Pytest is simply a nice testing framework. Remembering that since pre-commit above manages all their own virtualenv, this makes pytest is the first tool in the list that we depend on for testing that needs included in poetry’s explicit dependencies. We thus define a dedicated poetry dependency group for tests, in which we include pytest and a few others, as there are a couple more amazing plugins that complement pytest well.

Parametrized test cases

One such plugin is pytest-cases, which enables complex test fixtures, perfect for parametrizing tests that use complex structures like NumPy arrays etc. Since these parametrized tests “dimensions” are defined as functions or classes, we can use function/class naming, and expansive docstrings to describe exactly how this specific case is different from the rest, or why it’s useful to explore.

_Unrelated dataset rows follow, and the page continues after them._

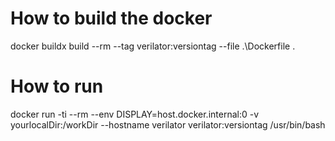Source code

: # How to build the docker 
docker buildx build --rm --tag verilator:versiontag --file .\Dockerfile .

# How to run
docker run -ti --rm --env DISPLAY=host.docker.internal:0 -v yourlocalDir:/workDir --hostname verilator verilator:versiontag /usr/bin/bash
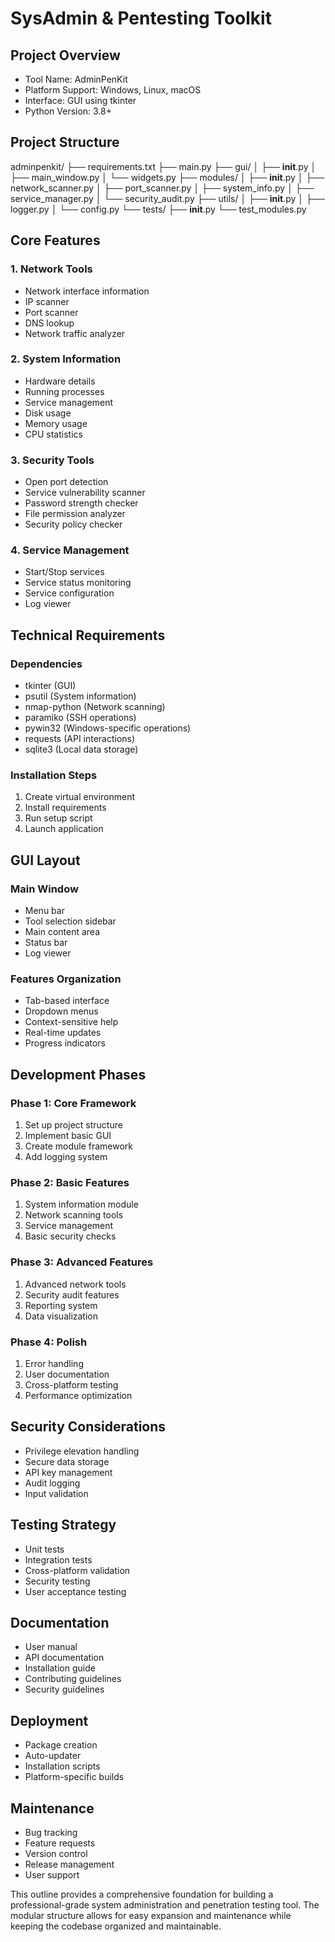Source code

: # SysAdmin & Pentesting Toolkit

## Project Overview
- Tool Name: AdminPenKit
- Platform Support: Windows, Linux, macOS
- Interface: GUI using tkinter
- Python Version: 3.8+

## Project Structure
adminpenkit/
├── requirements.txt
├── main.py
├── gui/
│   ├── __init__.py
│   ├── main_window.py
│   └── widgets.py
├── modules/
│   ├── __init__.py
│   ├── network_scanner.py
│   ├── port_scanner.py
│   ├── system_info.py
│   ├── service_manager.py
│   └── security_audit.py
├── utils/
│   ├── __init__.py
│   ├── logger.py
│   └── config.py
└── tests/
    ├── __init__.py
    └── test_modules.py

## Core Features

### 1. Network Tools
- Network interface information
- IP scanner
- Port scanner
- DNS lookup
- Network traffic analyzer

### 2. System Information
- Hardware details
- Running processes
- Service management
- Disk usage
- Memory usage
- CPU statistics

### 3. Security Tools
- Open port detection
- Service vulnerability scanner
- Password strength checker
- File permission analyzer
- Security policy checker

### 4. Service Management
- Start/Stop services
- Service status monitoring
- Service configuration
- Log viewer

## Technical Requirements

### Dependencies
- tkinter (GUI)
- psutil (System information)
- nmap-python (Network scanning)
- paramiko (SSH operations)
- pywin32 (Windows-specific operations)
- requests (API interactions)
- sqlite3 (Local data storage)

### Installation Steps
1. Create virtual environment
2. Install requirements
3. Run setup script
4. Launch application

## GUI Layout

### Main Window
- Menu bar
- Tool selection sidebar
- Main content area
- Status bar
- Log viewer

### Features Organization
- Tab-based interface
- Dropdown menus
- Context-sensitive help
- Real-time updates
- Progress indicators

## Development Phases

### Phase 1: Core Framework
1. Set up project structure
2. Implement basic GUI
3. Create module framework
4. Add logging system

### Phase 2: Basic Features
1. System information module
2. Network scanning tools
3. Service management
4. Basic security checks

### Phase 3: Advanced Features
1. Advanced network tools
2. Security audit features
3. Reporting system
4. Data visualization

### Phase 4: Polish
1. Error handling
2. User documentation
3. Cross-platform testing
4. Performance optimization

## Security Considerations
- Privilege elevation handling
- Secure data storage
- API key management
- Audit logging
- Input validation

## Testing Strategy
- Unit tests
- Integration tests
- Cross-platform validation
- Security testing
- User acceptance testing

## Documentation
- User manual
- API documentation
- Installation guide
- Contributing guidelines
- Security guidelines

## Deployment
- Package creation
- Auto-updater
- Installation scripts
- Platform-specific builds

## Maintenance
- Bug tracking
- Feature requests
- Version control
- Release management
- User support

This outline provides a comprehensive foundation for building a professional-grade system administration and penetration testing tool. The modular structure allows for easy expansion and maintenance while keeping the codebase organized and maintainable.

Integration tests using docker

For integration testing, I like to use the Python version of testcontainers, which enables anyone with a docker socket to run containerized services like postgres, spun up and down on the fly as test fixtures. This enables tests that validate features using a clean database, persisted (or not, configurable) across tests.

Fake data with Faker

The well known faker library is also amazing for generating realistic-sounding data in an easy way, with good localization too. Perfect when shipping a library with new types that need believable sample data for effective testing.

Property-based testing

Finally, I’m keen to get the opportunity to use the hypothesis library soon, to have property-based tests checking for invariants in the software, compared against generated data.

Sphinx for docs

For documentation, I like to define a separate poetry dependency group.

I’ve reviewed a lot of docs-as-code systems, and despite the innovations, I rely on good old Sphinx docs for documentation-generation, with a twist. Its various output formats like HTML and PDF via LaTeX are hard to beat, and the extensive plugin list makes up for its peculiarities.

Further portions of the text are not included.